BEGIN Record set

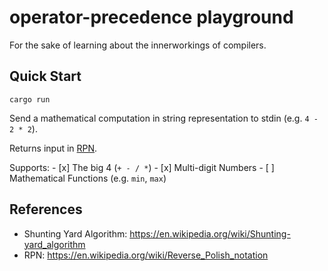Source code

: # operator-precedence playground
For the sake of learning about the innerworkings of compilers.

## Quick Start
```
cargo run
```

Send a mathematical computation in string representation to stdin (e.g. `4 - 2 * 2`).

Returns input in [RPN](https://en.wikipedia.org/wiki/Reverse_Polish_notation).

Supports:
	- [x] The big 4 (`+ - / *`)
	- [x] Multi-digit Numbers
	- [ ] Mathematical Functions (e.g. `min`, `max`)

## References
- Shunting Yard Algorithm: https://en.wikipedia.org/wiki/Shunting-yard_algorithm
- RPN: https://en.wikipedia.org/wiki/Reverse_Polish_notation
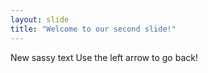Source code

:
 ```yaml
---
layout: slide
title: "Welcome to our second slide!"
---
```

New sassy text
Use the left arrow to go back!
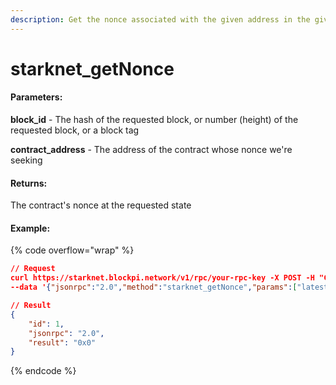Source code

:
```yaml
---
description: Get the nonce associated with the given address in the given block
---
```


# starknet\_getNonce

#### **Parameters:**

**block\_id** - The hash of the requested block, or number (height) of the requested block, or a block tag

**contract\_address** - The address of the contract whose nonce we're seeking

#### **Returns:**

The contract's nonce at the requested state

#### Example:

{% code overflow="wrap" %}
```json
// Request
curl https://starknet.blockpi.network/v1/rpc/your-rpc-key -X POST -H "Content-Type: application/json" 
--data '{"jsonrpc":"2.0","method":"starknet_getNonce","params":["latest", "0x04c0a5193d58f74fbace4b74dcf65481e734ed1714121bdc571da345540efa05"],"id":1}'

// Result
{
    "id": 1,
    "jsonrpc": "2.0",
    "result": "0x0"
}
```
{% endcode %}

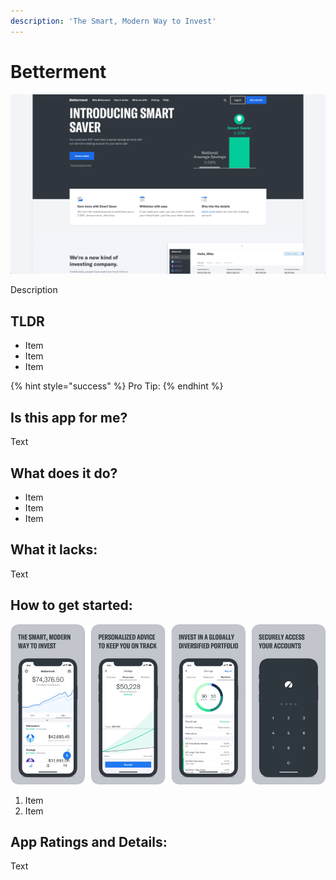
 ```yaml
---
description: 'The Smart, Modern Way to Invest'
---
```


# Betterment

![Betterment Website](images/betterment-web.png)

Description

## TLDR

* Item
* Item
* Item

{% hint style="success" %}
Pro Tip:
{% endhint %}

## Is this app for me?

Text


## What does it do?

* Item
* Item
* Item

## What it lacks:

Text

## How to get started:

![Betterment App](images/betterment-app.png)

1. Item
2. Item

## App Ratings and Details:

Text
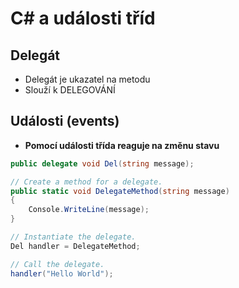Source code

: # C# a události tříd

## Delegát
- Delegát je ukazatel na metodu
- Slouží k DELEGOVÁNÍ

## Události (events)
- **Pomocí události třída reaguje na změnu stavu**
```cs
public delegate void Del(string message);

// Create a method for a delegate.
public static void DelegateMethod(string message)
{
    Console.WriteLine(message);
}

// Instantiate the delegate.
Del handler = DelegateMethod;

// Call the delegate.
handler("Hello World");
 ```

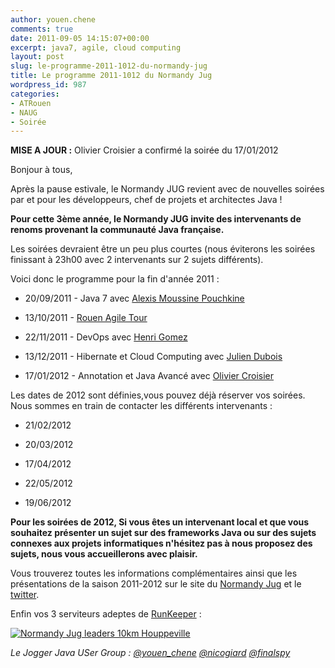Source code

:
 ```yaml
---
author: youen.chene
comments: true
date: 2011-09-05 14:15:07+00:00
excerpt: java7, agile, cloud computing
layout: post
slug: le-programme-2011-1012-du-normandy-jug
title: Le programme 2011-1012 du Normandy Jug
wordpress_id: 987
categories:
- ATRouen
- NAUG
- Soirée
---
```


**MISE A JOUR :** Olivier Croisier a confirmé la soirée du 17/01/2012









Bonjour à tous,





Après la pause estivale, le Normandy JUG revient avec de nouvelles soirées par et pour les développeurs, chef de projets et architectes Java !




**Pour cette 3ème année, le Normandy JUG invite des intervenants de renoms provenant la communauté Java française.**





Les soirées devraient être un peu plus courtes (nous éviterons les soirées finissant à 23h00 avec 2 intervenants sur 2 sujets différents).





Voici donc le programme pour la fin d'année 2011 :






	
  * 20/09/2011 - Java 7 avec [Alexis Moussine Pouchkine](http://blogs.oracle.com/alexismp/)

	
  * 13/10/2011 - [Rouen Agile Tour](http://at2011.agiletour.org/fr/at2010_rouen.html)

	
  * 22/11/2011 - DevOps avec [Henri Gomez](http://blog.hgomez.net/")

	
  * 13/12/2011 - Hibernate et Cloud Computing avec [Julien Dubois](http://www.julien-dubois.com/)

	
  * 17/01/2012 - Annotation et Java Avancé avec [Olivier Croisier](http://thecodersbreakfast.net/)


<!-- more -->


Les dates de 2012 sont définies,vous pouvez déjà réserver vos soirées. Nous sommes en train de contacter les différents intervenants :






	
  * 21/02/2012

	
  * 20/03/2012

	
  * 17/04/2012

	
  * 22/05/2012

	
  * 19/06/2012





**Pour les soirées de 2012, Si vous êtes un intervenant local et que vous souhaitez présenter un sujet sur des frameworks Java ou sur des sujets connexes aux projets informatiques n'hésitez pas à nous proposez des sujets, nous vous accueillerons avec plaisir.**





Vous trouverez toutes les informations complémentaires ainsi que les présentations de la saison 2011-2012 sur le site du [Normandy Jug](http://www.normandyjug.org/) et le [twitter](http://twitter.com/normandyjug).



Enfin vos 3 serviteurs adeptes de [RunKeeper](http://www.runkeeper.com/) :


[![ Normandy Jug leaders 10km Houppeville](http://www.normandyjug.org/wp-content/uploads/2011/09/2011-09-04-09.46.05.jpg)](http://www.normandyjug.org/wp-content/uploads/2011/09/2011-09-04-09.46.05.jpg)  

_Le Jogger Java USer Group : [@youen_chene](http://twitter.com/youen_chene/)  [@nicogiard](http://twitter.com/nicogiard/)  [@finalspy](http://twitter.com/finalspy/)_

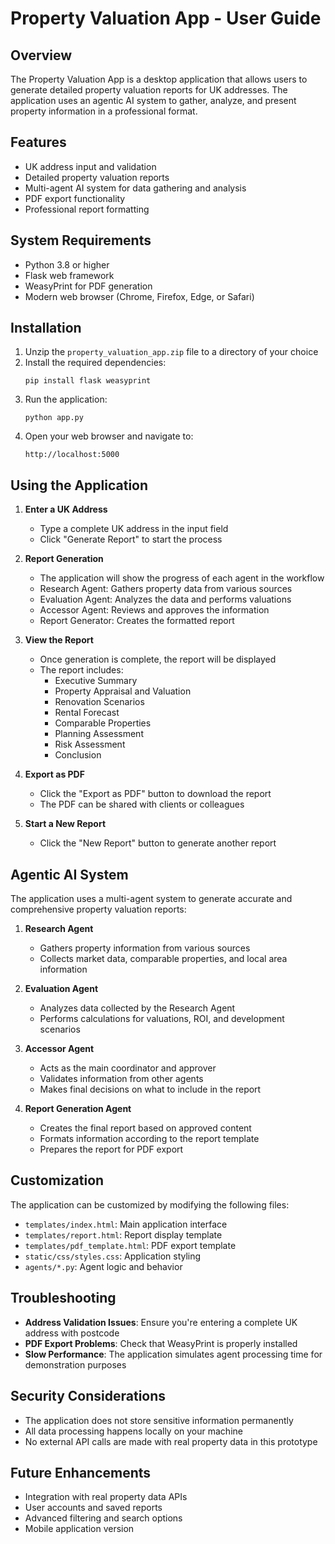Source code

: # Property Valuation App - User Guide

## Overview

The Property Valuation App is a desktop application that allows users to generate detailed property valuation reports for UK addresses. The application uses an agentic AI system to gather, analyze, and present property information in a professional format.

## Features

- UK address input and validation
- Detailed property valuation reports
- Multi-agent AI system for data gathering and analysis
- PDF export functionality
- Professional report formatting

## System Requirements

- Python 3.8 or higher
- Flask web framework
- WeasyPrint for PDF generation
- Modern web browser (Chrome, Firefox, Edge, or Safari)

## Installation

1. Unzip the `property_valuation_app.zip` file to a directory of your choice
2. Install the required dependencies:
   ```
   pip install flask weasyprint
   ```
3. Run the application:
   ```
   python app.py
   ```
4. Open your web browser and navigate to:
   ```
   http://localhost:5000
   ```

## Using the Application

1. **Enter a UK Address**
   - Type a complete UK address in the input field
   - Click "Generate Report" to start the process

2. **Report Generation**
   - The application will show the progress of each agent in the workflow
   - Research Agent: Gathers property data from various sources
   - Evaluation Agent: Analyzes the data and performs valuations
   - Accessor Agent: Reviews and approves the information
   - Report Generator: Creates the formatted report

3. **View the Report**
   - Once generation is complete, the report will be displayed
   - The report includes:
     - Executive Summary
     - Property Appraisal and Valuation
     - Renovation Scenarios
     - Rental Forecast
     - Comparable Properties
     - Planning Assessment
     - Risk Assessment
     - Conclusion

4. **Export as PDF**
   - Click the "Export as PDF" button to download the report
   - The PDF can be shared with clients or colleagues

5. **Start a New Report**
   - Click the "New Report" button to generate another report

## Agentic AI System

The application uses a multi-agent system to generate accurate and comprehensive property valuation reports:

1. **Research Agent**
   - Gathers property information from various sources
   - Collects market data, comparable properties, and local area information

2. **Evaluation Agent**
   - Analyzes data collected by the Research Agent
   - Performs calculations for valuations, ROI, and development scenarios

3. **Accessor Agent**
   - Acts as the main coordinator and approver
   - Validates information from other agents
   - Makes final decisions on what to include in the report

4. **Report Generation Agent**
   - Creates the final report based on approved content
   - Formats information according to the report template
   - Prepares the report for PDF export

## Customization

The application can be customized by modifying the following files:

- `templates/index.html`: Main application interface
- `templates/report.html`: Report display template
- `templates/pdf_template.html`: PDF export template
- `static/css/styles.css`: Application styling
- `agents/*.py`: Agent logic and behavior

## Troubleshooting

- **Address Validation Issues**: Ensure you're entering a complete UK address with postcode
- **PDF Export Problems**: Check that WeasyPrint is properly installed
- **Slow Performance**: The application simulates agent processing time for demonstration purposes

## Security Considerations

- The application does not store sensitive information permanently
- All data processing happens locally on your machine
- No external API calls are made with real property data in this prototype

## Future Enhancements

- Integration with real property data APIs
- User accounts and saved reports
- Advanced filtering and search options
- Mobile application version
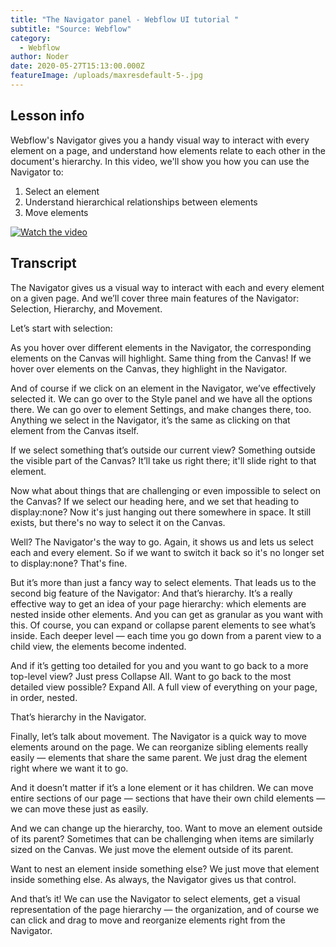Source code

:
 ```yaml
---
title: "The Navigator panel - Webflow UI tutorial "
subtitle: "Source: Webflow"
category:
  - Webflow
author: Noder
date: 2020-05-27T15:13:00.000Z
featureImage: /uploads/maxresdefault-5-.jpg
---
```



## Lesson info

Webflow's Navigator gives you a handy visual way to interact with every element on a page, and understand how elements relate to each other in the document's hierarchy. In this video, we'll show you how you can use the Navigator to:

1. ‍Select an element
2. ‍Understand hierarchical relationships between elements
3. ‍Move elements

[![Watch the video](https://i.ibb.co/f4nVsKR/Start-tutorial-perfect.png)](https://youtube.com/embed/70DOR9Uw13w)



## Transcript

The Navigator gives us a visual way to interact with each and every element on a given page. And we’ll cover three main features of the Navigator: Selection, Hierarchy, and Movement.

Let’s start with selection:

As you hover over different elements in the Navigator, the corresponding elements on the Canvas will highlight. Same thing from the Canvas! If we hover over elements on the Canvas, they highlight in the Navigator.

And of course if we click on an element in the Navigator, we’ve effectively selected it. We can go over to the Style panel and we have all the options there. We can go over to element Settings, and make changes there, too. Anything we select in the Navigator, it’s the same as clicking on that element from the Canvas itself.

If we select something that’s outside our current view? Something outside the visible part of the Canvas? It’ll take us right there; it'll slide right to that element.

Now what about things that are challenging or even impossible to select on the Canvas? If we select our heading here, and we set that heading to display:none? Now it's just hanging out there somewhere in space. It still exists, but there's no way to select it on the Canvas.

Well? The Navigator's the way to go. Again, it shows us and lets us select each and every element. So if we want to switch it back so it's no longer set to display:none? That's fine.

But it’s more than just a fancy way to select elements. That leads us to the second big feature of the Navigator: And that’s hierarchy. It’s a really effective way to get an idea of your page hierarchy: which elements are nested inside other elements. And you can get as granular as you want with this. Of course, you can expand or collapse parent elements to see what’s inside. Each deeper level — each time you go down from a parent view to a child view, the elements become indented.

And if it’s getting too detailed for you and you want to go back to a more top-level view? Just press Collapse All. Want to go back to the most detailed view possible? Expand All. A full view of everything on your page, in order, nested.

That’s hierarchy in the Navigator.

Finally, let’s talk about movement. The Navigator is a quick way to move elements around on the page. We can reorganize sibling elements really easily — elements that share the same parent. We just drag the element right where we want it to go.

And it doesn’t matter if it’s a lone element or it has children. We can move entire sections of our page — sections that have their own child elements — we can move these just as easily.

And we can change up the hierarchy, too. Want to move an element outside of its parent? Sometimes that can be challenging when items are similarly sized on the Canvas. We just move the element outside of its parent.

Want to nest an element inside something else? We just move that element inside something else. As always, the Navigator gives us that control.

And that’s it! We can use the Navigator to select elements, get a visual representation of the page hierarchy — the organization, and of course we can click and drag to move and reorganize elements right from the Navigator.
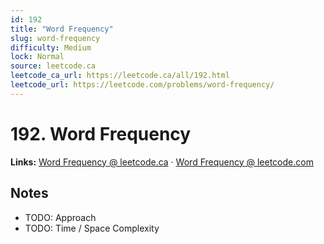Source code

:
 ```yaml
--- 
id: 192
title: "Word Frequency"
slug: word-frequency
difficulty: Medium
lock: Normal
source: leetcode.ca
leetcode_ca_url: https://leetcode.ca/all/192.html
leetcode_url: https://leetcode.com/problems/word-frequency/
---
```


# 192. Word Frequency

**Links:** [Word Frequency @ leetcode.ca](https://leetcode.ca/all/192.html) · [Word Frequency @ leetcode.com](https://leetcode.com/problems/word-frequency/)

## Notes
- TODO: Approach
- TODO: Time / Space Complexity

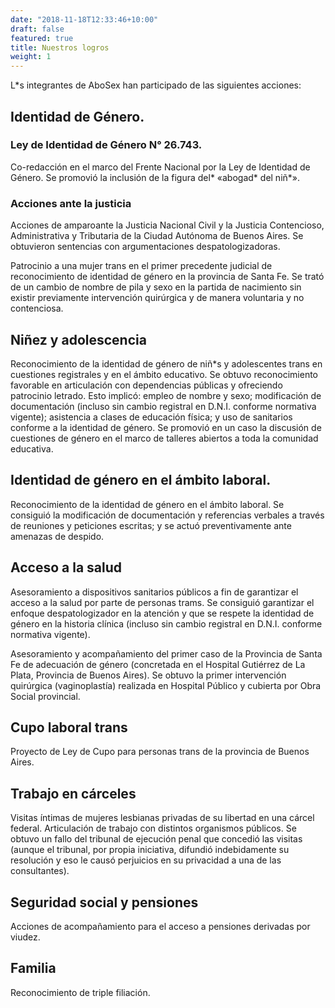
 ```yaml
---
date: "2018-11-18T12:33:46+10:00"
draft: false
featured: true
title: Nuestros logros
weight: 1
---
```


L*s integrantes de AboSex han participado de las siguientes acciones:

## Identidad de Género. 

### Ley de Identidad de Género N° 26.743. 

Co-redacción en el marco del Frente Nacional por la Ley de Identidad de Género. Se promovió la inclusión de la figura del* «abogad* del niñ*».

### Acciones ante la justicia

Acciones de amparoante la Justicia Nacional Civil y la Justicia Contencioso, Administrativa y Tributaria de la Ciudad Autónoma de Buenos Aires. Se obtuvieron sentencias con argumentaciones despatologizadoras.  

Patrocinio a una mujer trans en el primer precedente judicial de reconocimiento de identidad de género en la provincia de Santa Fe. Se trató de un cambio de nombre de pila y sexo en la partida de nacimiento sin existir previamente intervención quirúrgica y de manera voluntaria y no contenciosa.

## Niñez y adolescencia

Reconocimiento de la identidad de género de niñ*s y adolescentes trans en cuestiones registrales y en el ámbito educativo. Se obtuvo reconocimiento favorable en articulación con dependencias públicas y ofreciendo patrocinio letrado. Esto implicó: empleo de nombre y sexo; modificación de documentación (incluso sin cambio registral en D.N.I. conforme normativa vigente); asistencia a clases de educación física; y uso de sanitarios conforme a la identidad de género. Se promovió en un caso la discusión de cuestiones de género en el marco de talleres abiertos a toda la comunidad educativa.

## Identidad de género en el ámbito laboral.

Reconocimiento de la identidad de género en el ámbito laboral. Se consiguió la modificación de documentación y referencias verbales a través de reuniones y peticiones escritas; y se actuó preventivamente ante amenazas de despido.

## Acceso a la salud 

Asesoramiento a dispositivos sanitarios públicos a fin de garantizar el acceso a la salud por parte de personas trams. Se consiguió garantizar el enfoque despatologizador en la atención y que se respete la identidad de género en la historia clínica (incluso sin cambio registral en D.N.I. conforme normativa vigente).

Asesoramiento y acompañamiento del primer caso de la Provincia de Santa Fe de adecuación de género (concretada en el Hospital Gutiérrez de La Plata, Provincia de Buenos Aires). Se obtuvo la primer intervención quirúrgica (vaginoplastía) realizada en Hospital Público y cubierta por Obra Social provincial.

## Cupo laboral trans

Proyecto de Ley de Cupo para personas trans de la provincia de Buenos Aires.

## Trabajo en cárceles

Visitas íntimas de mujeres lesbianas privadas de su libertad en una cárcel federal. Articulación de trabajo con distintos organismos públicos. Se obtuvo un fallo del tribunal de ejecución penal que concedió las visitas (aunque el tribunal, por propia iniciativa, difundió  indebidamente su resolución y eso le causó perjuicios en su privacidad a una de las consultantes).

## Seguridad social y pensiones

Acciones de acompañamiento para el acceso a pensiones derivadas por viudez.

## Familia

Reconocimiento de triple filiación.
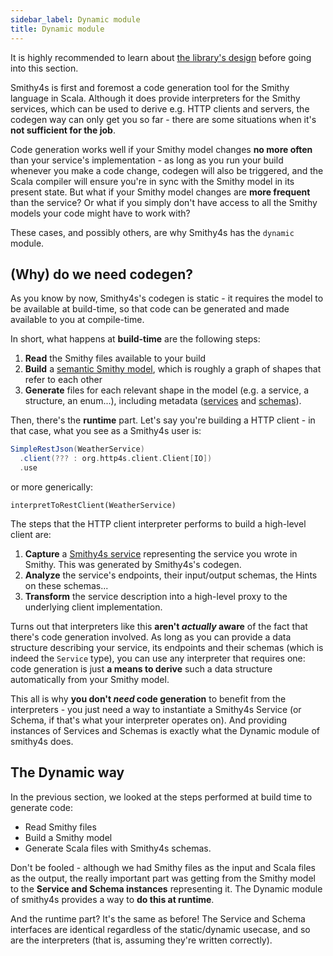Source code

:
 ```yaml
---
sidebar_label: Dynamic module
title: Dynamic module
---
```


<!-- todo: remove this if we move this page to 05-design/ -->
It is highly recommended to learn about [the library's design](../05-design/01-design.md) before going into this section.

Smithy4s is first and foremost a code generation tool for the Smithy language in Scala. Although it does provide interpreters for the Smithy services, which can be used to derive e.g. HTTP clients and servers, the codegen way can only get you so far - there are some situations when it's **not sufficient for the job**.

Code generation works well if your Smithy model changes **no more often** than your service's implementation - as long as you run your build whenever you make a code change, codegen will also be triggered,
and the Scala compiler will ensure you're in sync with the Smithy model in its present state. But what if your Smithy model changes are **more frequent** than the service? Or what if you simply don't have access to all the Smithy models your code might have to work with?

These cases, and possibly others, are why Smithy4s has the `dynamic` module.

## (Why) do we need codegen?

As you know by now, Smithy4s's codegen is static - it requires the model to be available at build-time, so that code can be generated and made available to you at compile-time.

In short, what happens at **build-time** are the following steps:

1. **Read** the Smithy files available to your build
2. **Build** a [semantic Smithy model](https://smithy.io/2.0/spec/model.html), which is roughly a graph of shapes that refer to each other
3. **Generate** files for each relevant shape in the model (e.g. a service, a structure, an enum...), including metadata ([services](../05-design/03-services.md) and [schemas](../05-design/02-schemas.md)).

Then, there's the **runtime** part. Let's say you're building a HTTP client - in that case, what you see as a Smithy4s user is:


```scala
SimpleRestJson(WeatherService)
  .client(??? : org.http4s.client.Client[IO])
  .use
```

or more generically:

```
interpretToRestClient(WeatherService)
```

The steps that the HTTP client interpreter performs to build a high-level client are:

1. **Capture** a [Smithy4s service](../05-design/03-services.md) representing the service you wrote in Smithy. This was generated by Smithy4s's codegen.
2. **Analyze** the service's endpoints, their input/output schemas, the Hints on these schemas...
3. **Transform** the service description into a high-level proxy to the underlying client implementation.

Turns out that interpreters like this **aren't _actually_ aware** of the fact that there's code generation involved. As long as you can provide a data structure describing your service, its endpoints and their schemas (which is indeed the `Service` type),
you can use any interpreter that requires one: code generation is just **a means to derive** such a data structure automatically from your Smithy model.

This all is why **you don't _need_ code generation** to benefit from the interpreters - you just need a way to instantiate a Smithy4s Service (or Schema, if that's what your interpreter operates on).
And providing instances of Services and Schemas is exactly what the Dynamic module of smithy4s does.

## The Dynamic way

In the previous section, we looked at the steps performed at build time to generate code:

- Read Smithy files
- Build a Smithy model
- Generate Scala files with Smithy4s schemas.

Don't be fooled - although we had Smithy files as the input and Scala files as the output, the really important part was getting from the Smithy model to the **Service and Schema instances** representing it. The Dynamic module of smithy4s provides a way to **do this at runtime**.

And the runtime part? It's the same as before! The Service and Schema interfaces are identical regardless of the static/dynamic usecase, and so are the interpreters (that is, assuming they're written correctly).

END Record set

**Work to be completed:**
Among the entries above, the line containing "Reconocimiento de la identidad de género en", the line containing "Asesoramiento a dispositivos", and all lines between them are to be restated word for word; nothing else belongs in the reply.

**Output for this exercise:**
Reconocimiento de la identidad de género en el ámbito laboral. Se consiguió la modificación de documentación y referencias verbales a través de reuniones y peticiones escritas; y se actuó preventivamente ante amenazas de despido.

## Acceso a la salud 

Asesoramiento a dispositivos sanitarios públicos a fin de garantizar el acceso a la salud por parte de personas trams. Se consiguió garantizar el enfoque despatologizador en la atención y que se respete la identidad de género en la historia clínica (incluso sin cambio registral en D.N.I. conforme normativa vigente).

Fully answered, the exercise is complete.